If a line in the entries below includes "more", pick it out and copy it.

# # # #

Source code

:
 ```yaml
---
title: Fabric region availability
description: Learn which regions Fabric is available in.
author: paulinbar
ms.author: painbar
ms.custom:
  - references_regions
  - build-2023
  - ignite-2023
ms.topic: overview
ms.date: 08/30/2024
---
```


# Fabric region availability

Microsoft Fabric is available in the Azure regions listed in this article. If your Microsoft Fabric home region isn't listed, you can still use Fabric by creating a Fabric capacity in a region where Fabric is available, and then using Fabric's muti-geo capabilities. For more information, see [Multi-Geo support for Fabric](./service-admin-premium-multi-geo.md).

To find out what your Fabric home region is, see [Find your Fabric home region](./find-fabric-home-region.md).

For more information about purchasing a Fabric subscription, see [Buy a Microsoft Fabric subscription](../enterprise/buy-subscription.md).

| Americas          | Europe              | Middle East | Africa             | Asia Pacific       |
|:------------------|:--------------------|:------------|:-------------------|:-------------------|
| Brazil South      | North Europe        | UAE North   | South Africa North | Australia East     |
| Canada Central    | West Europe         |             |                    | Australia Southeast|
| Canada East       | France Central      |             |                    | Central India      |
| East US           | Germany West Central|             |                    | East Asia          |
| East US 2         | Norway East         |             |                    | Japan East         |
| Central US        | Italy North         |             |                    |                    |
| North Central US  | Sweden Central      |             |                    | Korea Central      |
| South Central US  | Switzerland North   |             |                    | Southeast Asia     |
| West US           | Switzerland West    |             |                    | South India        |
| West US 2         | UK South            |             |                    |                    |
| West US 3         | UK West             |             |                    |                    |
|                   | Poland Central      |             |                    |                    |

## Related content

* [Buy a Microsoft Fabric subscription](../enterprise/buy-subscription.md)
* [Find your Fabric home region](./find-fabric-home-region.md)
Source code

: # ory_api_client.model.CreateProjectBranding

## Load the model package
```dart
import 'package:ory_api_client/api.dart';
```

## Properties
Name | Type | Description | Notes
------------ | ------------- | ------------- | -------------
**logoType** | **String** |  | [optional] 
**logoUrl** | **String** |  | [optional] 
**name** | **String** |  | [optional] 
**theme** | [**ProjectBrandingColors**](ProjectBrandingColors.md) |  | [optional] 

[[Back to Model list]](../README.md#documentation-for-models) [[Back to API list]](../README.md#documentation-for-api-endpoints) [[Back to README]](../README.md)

# # # #

| OUTPUT OF THE TASK |
Microsoft Fabric is available in the Azure regions listed in this article. If your Microsoft Fabric home region isn't listed, you can still use Fabric by creating a Fabric capacity in a region where Fabric is available, and then using Fabric's muti-geo capabilities. For more information, see [Multi-Geo support for Fabric](./service-admin-premium-multi-geo.md).
For more information about purchasing a Fabric subscription, see [Buy a Microsoft Fabric subscription](../enterprise/buy-subscription.md).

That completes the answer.